After all that processing the object ends up in the repository. It is subject to long-term archiving in tape libraries in highly secure conditions. It is uploaded to Polona where anybody can access it from any place and at any time. The repository is also used by other institutions that do not have their own system or wish to expand their reach, like for example the Ethnographic Museum, the Frederic Chopin Institute, or the Jagiellonian Library.

However, a machine can only “read” those books that are printed with standard type, which means those from the 19th and 20th centuries. Only those volumes can undergo the standard OCR process. Earlier works – old prints and manuscripts – remain in a grey area. There are no ready tools for them. Therefore, at this moment, old prints remain unavailable not only for machines, but also for the blind and for those who do not speak Polish. Meanwhile, the National Library contains such rarities as the oldest surviving piece of Polish prose – “Kazania świętokrzyskie” (The Holy Cross Sermons) – from the 13th century, a manuscript of the chronicle of Gallus Anonymus, “Saint Florian Psalter”, “Rozmyślanie przemyskie” (Meditations on the life of Lord Jesus), “Rocznik dawny” (The Old Annals) containing a note on the baptism of Duke Mieszko, lots of manuscripts by C.K. Norwid, K.K. Baczyński, the only surviving manuscript by Jan Kochanowski etc.

Will artificial intelligence be capable of reading them in the future? That’s what Jacek Tlaga*** is working on. He is an enthusiast of linguistic engineering with a passion for phonetics and phonology.

Jacek Tlaga has an idea

“We wanted to follow in the footsteps of what was happening around the world, and so we started working on artificial intelligence,” says Sonia Wronkowska. “We have already worked with Jacek, who is an old print expert, during projects involving our oldest works. For example, he reconstructed for us the original pronunciation of ‘Bogurodzica. We were familiar with his interests and capabilities. We managed to hire him for our project.

“An idea struck me how the oldest Polish prints could be read and converted into a format that would be readable to a computer software – namely text files,” says Jacek Tlaga. “I’ve been doing this for the past year and a half. It is a pilot project, an experiment, so I actually don’t know yet how it’s going to end. We have no deadline. Rather, we’re just testing the grounds, trying to see what can be done.

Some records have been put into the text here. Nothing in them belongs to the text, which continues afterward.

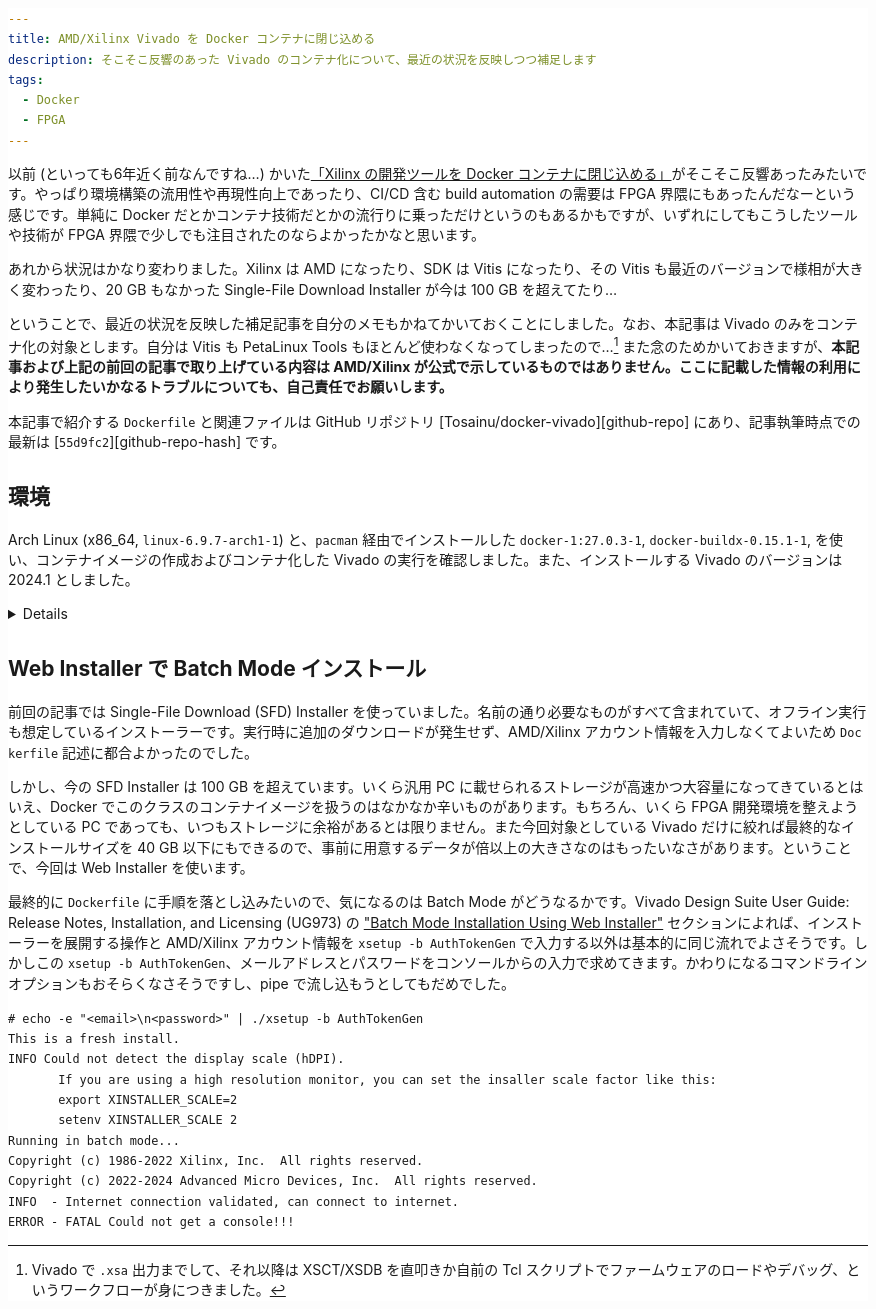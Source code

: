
 ```yaml
---
title: AMD/Xilinx Vivado を Docker コンテナに閉じ込める
description: そこそこ反響のあった Vivado のコンテナ化について、最近の状況を反映しつつ補足します
tags:
  - Docker
  - FPGA
---
```


以前 (といっても6年近く前なんですね…) かいた[「Xilinx の開発ツールを Docker コンテナに閉じ込める」](/blog/2018/09/15/install-xilinx-tools-into-docker-container/)がそこそこ反響あったみたいです。やっぱり環境構築の流用性や再現性向上であったり、CI/CD 含む build automation の需要は FPGA 界隈にもあったんだなーという感じです。単純に Docker だとかコンテナ技術だとかの流行りに乗っただけというのもあるかもですが、いずれにしてもこうしたツールや技術が FPGA 界隈で少しでも注目されたのならよかったかなと思います。

あれから状況はかなり変わりました。Xilinx は AMD になったり、SDK は Vitis になったり、その Vitis も最近のバージョンで様相が大きく変わったり、20 GB もなかった Single-File Download Installer が今は 100 GB を超えてたり…

ということで、最近の状況を反映した補足記事を自分のメモもかねてかいておくことにしました。なお、本記事は Vivado のみをコンテナ化の対象とします。自分は Vitis も PetaLinux Tools もほとんど使わなくなってしまったので…[^1] また念のためかいておきますが、**本記事および上記の前回の記事で取り上げている内容は AMD/Xilinx が公式で示しているものではありません。ここに記載した情報の利用により発生したいかなるトラブルについても、自己責任でお願いします。**

本記事で紹介する `Dockerfile` と関連ファイルは GitHub リポジトリ [Tosainu/docker-vivado][github-repo] にあり、記事執筆時点での最新は [`55d9fc2`][github-repo-hash] です。

[^1]: Vivado で `.xsa` 出力までして、それ以降は XSCT/XSDB を直叩きか自前の Tcl スクリプトでファームウェアのロードやデバッグ、というワークフローが身につきました。

## 環境

Arch Linux (x86_64, `linux-6.9.7-arch1-1`) と、`pacman` 経由でインストールした `docker-1:27.0.3-1`, `docker-buildx-0.15.1-1`,  を使い、コンテナイメージの作成およびコンテナ化した Vivado の実行を確認しました。また、インストールする Vivado のバージョンは 2024.1 としました。

<details></details>

## Web Installer で Batch Mode インストール

前回の記事では Single-File Download (SFD) Installer を使っていました。名前の通り必要なものがすべて含まれていて、オフライン実行も想定しているインストーラーです。実行時に追加のダウンロードが発生せず、AMD/Xilinx アカウント情報を入力しなくてよいため `Dockerfile` 記述に都合よかったのでした。

しかし、今の SFD Installer は 100 GB を超えています。いくら汎用 PC に載せられるストレージが高速かつ大容量になってきているとはいえ、Docker でこのクラスのコンテナイメージを扱うのはなかなか辛いものがあります。もちろん、いくら FPGA 開発環境を整えようとしている PC であっても、いつもストレージに余裕があるとは限りません。また今回対象としている Vivado だけに絞れば最終的なインストールサイズを 40 GB 以下にもできるので、事前に用意するデータが倍以上の大きさなのはもったいなさがあります。ということで、今回は Web Installer を使います。

最終的に `Dockerfile` に手順を落とし込みたいので、気になるのは Batch Mode がどうなるかです。Vivado Design Suite User Guide: Release Notes, Installation, and Licensing (UG973) の ["Batch Mode Installation Using Web Installer"](https://docs.amd.com/r/en-US/ug973-vivado-release-notes-install-license/Batch-Mode-Installation-Using-Web-Installer) セクションによれば、インストーラーを展開する操作と AMD/Xilinx アカウント情報を `xsetup -b AuthTokenGen` で入力する以外は基本的に同じ流れでよさそうです。しかしこの `xsetup -b AuthTokenGen`、メールアドレスとパスワードをコンソールからの入力で求めてきます。かわりになるコマンドラインオプションもおそらくなさそうですし、pipe で流し込もうとしてもだめでした。

    # echo -e "<email>\n<password>" | ./xsetup -b AuthTokenGen
    This is a fresh install.
    INFO Could not detect the display scale (hDPI).
           If you are using a high resolution monitor, you can set the insaller scale factor like this: 
           export XINSTALLER_SCALE=2
           setenv XINSTALLER_SCALE 2
    Running in batch mode...
    Copyright (c) 1986-2022 Xilinx, Inc.  All rights reserved.
    Copyright (c) 2022-2024 Advanced Micro Devices, Inc.  All rights reserved.
    INFO  - Internet connection validated, can connect to internet. 
    ERROR - FATAL Could not get a console!!! 
    

[^earthly-like]: [この記事](/blog/2022/09/19/earthly-zynqmp/) でも紹介した、個人的に推している build automation tool の Earthly ライクの処理が、こうして素の Docker でも実現できます。このワークフローは、`docker-bake.hcl` と組み合わせるとより強力になります。[moby/buildkit](https://github.com/moby/buildkit) など moby 関連のリポジトリなどを中心に採用されています。
[^docker-user]: 設定次第ではその限りではありません。またコンテナイメージの構築方法次第では、実行時のユーザーを変更する設定がなされていることもあります。
[github-repo]: https://github.com/Tosainu/docker-vivado
[github-repo-hash]: https://github.com/Tosainu/docker-vivado/tree/55d9fc239b194372087bd4841d4131c181fe6263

Other libraries around the world are doing the same thing right now: establishing small research teams that study how things stand. It wasn’t possible earlier, but deep neural networks have emerged and suddenly it turned out that the technology needed is at arm’s reach. I am trying to teach a machine how to read historical texts that do not have normalized type. Unfortunately, the Schwabacher type that Polish texts were printed in is difficult to read. Furthermore, old prints frequently contain misprints. The 16th century printers frequently made mistakes.”

The machine reads, but it doesn’t understand

“How is it done in practice?” I ask.

“I use different tools. Can we actually say that a machine understands the text? Of course it doesn’t. It only understands the text as a string of consecutive characters. It is reading without understanding. An attempt to understand the text takes place afterwards. That is why, at first, the algorithm only recognizes what is a text and what is an image; what is a letter and what is only an ornament,” Tlaga explains to me. “For this purpose I use convolutional networks that recognize images. Then, I use recurrent networks that analyze sequences, or text. The network recognizes proper names, first names, geographic names, names of institutions.”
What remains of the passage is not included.